“My hands are tied; the State should go back with their case” Says Magistrate Abeke in the trial of 6 women

By Rohey Jadama

Magistrate Hilary Abeke of the Kanifing Magistrates’ Court yesterday 17 May, 2016 said his hands are tied and that the state Magistrate Hilary Abekeshould go back with the case of 6 women who were arrested near Kanifing.

The six accused persons are Kaddy Samateh, a lactating mother of a one month old baby, Isatou Saidy, who is 60 years old, Lele Bojang, Sukai Dahaba, Fatou Sarr and Amie Touray. They were charged with seven counts of ‘Unlawful assembly’, ‘Riot’, ‘Incitement of violence’, ‘Holding procession without a permit’, ‘Idle and disorderly behavior’, ‘Common nuisance’ and’Prohibition of conduct conducive to the breach of the peace’.
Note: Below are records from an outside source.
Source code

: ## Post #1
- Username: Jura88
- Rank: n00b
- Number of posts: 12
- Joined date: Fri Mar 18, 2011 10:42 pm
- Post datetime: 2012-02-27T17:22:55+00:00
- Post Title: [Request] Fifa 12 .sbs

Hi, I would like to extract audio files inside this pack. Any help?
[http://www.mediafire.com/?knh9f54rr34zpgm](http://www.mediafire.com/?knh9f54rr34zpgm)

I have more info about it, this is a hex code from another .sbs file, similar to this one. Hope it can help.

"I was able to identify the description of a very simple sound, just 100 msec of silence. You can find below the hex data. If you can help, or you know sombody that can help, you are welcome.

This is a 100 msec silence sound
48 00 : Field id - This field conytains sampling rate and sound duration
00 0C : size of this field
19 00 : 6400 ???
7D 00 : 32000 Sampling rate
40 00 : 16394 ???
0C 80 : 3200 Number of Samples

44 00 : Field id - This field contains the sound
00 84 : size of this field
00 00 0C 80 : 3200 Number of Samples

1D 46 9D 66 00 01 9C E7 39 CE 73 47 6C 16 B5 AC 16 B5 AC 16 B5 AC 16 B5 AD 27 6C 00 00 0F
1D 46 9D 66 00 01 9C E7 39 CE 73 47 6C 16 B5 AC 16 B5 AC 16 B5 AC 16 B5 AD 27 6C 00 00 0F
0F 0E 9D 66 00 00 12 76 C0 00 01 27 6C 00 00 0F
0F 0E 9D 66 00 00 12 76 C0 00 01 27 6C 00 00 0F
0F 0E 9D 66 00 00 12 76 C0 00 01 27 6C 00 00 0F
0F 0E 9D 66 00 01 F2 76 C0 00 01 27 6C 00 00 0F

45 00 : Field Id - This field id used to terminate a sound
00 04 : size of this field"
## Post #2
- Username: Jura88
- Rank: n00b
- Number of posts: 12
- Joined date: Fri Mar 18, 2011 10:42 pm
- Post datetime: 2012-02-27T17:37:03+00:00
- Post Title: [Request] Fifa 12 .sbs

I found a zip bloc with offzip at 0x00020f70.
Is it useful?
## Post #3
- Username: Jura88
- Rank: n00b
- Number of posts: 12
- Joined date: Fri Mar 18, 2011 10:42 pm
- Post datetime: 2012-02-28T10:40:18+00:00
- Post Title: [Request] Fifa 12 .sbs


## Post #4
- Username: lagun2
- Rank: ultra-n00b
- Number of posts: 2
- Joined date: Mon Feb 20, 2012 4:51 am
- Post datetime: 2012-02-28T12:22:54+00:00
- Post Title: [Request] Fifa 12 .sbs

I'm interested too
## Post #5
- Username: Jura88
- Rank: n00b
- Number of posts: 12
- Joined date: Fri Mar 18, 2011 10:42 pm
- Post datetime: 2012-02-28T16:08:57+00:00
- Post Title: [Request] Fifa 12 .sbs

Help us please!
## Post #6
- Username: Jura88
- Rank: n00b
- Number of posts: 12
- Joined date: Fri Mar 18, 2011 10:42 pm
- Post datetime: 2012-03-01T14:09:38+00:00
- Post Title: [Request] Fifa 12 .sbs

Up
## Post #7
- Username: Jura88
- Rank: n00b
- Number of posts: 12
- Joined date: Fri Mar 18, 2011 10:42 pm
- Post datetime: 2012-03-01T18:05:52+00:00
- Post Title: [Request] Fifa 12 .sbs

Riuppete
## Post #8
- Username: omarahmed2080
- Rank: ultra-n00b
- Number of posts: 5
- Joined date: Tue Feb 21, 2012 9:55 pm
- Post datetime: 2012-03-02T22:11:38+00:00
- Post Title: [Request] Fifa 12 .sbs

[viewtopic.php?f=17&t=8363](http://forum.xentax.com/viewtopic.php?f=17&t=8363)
When the case was called, Lamin Jarju and Sheriff Kumba Jobe, state
counsels, appeared for the Inspector General of Police (IGP), while the
accused persons were represented by lawyers Janet Sallah-Njie, Loubna
Farage, Haddy Dadeh Njie, Sagarr Jahateh and Anna Njie, who are all members of the Female Lawyers Association of the Gambia (FLAG).

After announcing their representations, the presiding magistrate told
Ms. Samateh, the lactating mother who was carrying her baby in
the dock, and Isatou Saidy, the elderly woman, to sit down.
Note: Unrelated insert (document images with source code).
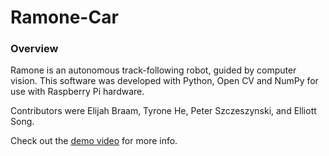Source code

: # Ramone-Car
### Overview
Ramone is an autonomous track-following robot, guided by computer vision.
This software was developed with Python, Open CV and NumPy for use with Raspberry Pi hardware.

Contributors were Elijah Braam, Tyrone He, Peter Szczeszynski, and Elliott Song.

Check out the [demo video](https://youtu.be/ThpBNChmAZE) for more info.
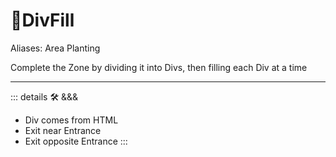 # 🔻<via>DivFill</via>

Aliases: Area Planting

Complete the Zone by dividing it into Divs, then filling each Div at a time

---

<!-- =================================================== -->
<!-- =================================================== -->
<!-- =================================================== -->
<!-- =================================================== -->
<!-- =================================================== -->
::: details 🛠 <dev>&&&</dev>

- Div comes from HTML
- Exit near Entrance
- Exit opposite Entrance
:::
At this juncture, the lead defence counsel Lawyer Sallah-Njie told the
court that the matter is for ruling. She further said that as a team of defence lawyers they are relieved that even though no order was made for the accused persons to be produced before the court, they are in court as required by law.
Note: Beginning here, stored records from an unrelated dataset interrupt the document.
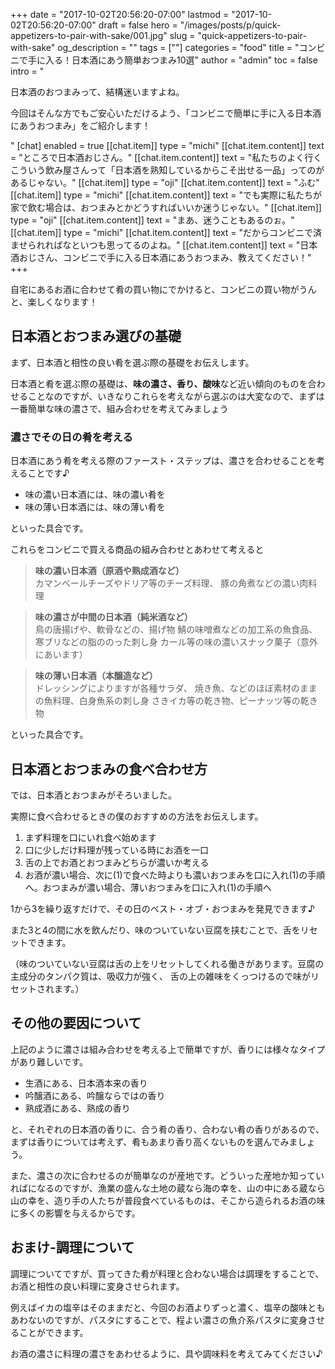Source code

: +++
date = "2017-10-02T20:56:20-07:00"
lastmod = "2017-10-02T20:56:20-07:00"
draft = false
hero = "/images/posts/p/quick-appetizers-to-pair-with-sake/001.jpg"
slug = "quick-appetizers-to-pair-with-sake"
og_description = ""
tags = [""]
categories = "food"
title = "コンビニで手に入る！日本酒にあう簡単おつまみ10選"
author = "admin"
toc = false
intro = "<p>日本酒のおつまみって、結構迷いますよね。</p><p>今回はそんな方でもご安心いただけるよう、「コンビニで簡単に手に入る日本酒にあうおつまみ」をご紹介します！</p>"
[chat]
  enabled = true
  [[chat.item]]
    type = "michi"
    [[chat.item.content]]
      text = "ところで日本酒おじさん。"
    [[chat.item.content]]
      text = "私たちのよく行くこういう飲み屋さんって「日本酒を熟知しているからこそ出せる一品」ってのがあるじゃない。"
  [[chat.item]]
    type = "oji"
    [[chat.item.content]]
      text = "ふむ"
  [[chat.item]]
    type = "michi"
    [[chat.item.content]]
      text = "でも実際に私たちが家で飲む場合は、おつまみとかどうすればいいか迷うじゃない。"
  [[chat.item]]
    type = "oji"
    [[chat.item.content]]
      text = "まあ、迷うこともあるのぉ。"
  [[chat.item]]
    type = "michi"
    [[chat.item.content]]
      text = "だからコンビニで済ませられればなといつも思ってるのよね。"
    [[chat.item.content]]
      text = "日本酒おじさん、コンビニで手に入る日本酒にあうおつまみ、教えてください！"
+++


自宅にあるお酒に合わせて肴の買い物にでかけると、コンビニの買い物がうんと、楽しくなります！

## 日本酒とおつまみ選びの基礎

まず、日本酒と相性の良い肴を選ぶ際の基礎をお伝えします。

日本酒と肴を選ぶ際の基礎は、**味の濃さ、香り、酸味**など近い傾向のものを合わせることなのですが、いきなりこれらを考えながら選ぶのは大変なので、まずは一番簡単な味の濃さで、組み合わせを考えてみましょう

### 濃さでその日の肴を考える

日本酒にあう肴を考える際のファースト・ステップは、濃さを合わせることを考えることです♪

- 味の濃い日本酒には、味の濃い肴を
- 味の薄い日本酒には、味の薄い肴を

といった具合です。

これらをコンビニで買える商品の組み合わせとあわせて考えると

> **味の濃い日本酒（原酒や熟成酒など）**  
カマンベールチーズやドリア等のチーズ料理、
豚の角煮などの濃い肉料理


> **味の濃さが中間の日本酒（純米酒など）**  
鳥の唐揚げや、軟骨などの、揚げ物
鯖の味噌煮などの加工系の魚食品、寒ブリなどの脂ののった刺し身
カール等の味の濃いスナック菓子（意外にあいます）

> **味の薄い日本酒（本醸造など）**  
ドレッシングによりますが各種サラダ、
焼き魚、などのほぼ素材のままの魚料理、白身魚系の刺し身
さきイカ等の乾き物、ピーナッツ等の乾き物

といった具合です。

## 日本酒とおつまみの食べ合わせ方

では、日本酒とおつまみがそろいました。

実際に食べ合わせるときの僕のおすすめの方法をお伝えします。

1. まず料理を口にいれ食べ始めます
2. 口に少しだけ料理が残っている時にお酒を一口
3. 舌の上でお酒とおつまみどちらが濃いか考える
4. お酒が濃い場合、次に(1)で食べた時よりも濃いおつまみを口に入れ(1)の手順へ。おつまみが濃い場合、薄いおつまみを口に入れ(1)の手順へ

1から3を繰り返すだけで、その日のベスト・オブ・おつまみを発見できます♪

また3と4の間に水を飲んだり、味のついていない豆腐を挟むことで、舌をリセットできます。

（味のついていない豆腐は舌の上をリセットしてくれる働きがあります。豆腐の主成分のタンパク質は、吸収力が強く、 舌の上の雑味をくっつけるので味がリセットされます。）

## その他の要因について

上記のように濃さは組み合わせを考える上で簡単ですが、香りには様々なタイプがあり難しいです。

- 生酒にある、日本酒本来の香り
- 吟醸酒にある、吟醸ならではの香り
- 熟成酒にある、熟成の香り

と、それぞれの日本酒の香りに、合う肴の香り、合わない肴の香りがあるので、まずは香りについては考えず、肴もあまり香り高くないものを選んでみましょう。

また、濃さの次に合わせるのが簡単なのが産地です。どういった産地か知っていればになるのですが、漁業の盛んな土地の蔵なら海の幸を、山の中にある蔵なら山の幸を、造り手の人たちが普段食べているものは、そこから造られるお酒の味に多くの影響を与えるからです。

## おまけ-調理について

調理についてですが、買ってきた肴が料理と合わない場合は調理をすることで、お酒と相性の良い料理に変身させられます。

例えばイカの塩辛はそのままだと、今回のお酒よりずっと濃く、塩辛の酸味ともあわないのですが、パスタにすることで、程よい濃さの魚介系パスタに変身させることができます。

お酒の濃さに料理の濃さをあわせるように、具や調味料を考えてみてください♪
“We are objecting for ruling to be delivered today simply because the
ruling is for bail and the Office of the Director of Public Prosecution
has taken over the case. The matter is for bail as I was briefed. We
will file fresh charges against the accused persons and all what we
are asking for is a short adjournment to enable us to file,” said
State counsel Jarjue.

Responding to the prosecution’s objection, Barrister Sallah-Njie told
the court that she is a bit flabbergasted with the position of the
prosecution. She said she does not understand how and in what position
of the law is the objection of the State counsel based on regarding the delivery of a ruling when the court already adjourned the matter for ruling.

She added that she did not make any application warranting
objection and that she only reminded the court about the ruling.

Lawyer Sallah-Njie said the prosecution’s objection is erroneous
because the ruling has nothing to do with bail.

“This ruling is consistent and the order should be obeyed by the
prosecution and the defence,” she said. She added that until the ruling is appealed against it has to be obeyed.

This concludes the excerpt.